20 Historiquement, le quartier occupant l’ancienne gare Montparnasse fut bel et bien détruit, laissant pendant des mois vestiges et gravats occuper l’environnement des rues, avant d’accueillir le nouvel ensemble d’immeubles plus connu sous le nom Maine-Montparnasse. De ce groupe architectural qui symbolise par sa hauteur et son étendue une certaine vision de la ville moderne, Jacob Paskins dira qu’il fut conçu dans la continuité de la nouvelle gare Montparnasse, épicentre de ce programme d’immeubles et de bureaux élaboré entre 1961 à 1968[23]. Spécialiste des travaux de restructuration ayant touché Paris au cours de cette période, il précise que ce plan de construction suivra le SDAURP[24], projet mis en place en vue de répondre à l’accroissement de la population au sein de la capitale au cours des décennies à venir.

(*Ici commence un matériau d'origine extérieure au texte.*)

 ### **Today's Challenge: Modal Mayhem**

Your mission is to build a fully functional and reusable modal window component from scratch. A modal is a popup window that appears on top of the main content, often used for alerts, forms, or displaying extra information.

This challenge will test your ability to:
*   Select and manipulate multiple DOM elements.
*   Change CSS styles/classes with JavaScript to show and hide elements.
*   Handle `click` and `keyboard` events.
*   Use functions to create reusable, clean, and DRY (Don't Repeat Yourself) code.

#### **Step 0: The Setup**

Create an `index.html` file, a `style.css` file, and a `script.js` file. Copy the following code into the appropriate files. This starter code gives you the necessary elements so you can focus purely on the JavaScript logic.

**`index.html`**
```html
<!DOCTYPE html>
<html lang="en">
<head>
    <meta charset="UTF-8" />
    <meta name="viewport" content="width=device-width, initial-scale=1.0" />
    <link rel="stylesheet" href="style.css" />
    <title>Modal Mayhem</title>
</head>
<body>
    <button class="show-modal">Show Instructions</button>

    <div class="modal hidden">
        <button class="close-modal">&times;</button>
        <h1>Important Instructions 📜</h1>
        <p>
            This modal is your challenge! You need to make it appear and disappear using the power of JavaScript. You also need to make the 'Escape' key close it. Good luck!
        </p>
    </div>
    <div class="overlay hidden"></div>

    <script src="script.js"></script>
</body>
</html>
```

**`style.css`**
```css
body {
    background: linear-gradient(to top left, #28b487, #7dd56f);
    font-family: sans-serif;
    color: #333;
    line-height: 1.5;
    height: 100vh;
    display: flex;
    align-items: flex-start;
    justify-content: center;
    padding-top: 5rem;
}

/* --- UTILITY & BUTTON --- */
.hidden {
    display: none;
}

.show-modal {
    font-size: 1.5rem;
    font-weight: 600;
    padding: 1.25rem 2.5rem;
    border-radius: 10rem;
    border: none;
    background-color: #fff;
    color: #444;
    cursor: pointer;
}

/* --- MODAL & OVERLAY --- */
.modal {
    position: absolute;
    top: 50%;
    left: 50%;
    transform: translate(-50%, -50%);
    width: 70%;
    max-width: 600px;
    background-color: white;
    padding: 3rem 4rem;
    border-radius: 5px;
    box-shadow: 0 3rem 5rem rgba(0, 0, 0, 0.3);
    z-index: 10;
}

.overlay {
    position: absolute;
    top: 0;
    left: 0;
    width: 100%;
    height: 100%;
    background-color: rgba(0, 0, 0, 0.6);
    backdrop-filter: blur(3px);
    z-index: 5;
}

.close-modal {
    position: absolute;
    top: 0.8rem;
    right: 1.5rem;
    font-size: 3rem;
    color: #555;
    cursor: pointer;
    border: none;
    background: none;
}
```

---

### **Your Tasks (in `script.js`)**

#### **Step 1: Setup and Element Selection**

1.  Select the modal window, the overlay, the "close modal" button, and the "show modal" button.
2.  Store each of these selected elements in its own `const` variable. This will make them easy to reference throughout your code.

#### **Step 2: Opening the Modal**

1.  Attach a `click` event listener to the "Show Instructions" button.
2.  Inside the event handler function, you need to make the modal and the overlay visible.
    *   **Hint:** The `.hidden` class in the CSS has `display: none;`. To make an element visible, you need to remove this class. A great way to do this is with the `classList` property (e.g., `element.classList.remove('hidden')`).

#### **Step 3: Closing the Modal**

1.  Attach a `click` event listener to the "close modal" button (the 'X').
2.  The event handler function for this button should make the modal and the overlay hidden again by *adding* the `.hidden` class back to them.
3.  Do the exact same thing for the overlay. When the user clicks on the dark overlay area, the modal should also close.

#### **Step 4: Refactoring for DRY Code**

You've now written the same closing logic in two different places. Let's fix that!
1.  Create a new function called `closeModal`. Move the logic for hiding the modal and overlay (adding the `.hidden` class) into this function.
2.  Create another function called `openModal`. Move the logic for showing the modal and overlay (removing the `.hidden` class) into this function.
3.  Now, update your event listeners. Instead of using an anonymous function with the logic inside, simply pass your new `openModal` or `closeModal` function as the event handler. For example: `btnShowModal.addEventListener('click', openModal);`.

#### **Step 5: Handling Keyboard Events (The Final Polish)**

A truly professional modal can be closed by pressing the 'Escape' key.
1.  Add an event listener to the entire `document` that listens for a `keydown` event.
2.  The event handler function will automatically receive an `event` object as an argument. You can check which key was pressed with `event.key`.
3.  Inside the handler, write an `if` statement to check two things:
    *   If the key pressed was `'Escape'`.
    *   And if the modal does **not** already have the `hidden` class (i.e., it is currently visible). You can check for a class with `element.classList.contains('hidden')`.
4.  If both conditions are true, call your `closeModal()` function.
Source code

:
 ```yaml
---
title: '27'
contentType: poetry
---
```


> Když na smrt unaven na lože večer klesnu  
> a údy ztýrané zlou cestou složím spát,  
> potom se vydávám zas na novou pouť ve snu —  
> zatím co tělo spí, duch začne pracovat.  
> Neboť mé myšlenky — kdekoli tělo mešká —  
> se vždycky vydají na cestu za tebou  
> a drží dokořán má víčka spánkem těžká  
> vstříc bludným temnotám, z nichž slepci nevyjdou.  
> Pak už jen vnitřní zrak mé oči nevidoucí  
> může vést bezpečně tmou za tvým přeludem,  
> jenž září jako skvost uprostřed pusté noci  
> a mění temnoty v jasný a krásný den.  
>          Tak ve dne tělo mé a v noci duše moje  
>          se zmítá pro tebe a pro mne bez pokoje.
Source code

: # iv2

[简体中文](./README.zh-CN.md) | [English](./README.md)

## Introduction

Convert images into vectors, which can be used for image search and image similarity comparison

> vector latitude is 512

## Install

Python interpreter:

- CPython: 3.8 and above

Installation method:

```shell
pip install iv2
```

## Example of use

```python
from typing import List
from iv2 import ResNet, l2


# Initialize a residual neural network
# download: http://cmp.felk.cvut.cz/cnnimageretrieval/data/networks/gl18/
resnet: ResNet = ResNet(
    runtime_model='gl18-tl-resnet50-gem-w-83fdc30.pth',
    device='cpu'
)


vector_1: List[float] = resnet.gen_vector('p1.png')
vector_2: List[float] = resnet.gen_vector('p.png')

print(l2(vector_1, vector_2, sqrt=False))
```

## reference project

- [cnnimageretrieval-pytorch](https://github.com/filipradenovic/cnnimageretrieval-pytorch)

En outre, Paskins considère cette partie de l’histoire architecturale française comme une erreur désastreuse, fustigeant la suppression de l’ancienne gare, de même que suggérant que la “double tragédie de Montparnasse a été moins l’élimination d’une gare du XIXe siècle, que la perte de résistance à un espace d’envergure abstraite, et le remplacement du bâtiment par un centre commercial et une tour de bureaux”[25]. À la lumière de cette étude, la vision troublante du narrateur de L’Herbe des nuits face à un mouvement analogue de l’urbain vers une qualité d’abstraction – dans une capitale aux allures de ville fantôme – se pourrait ainsi mettre en évidence la nature hautement fragile de l’équilibre entre d’une part, la modernisation de l’urbain, et de l’autre, l’aptitude à préserver le cœur historique des villes en tant que symbole de l’identité partagée par un peuple.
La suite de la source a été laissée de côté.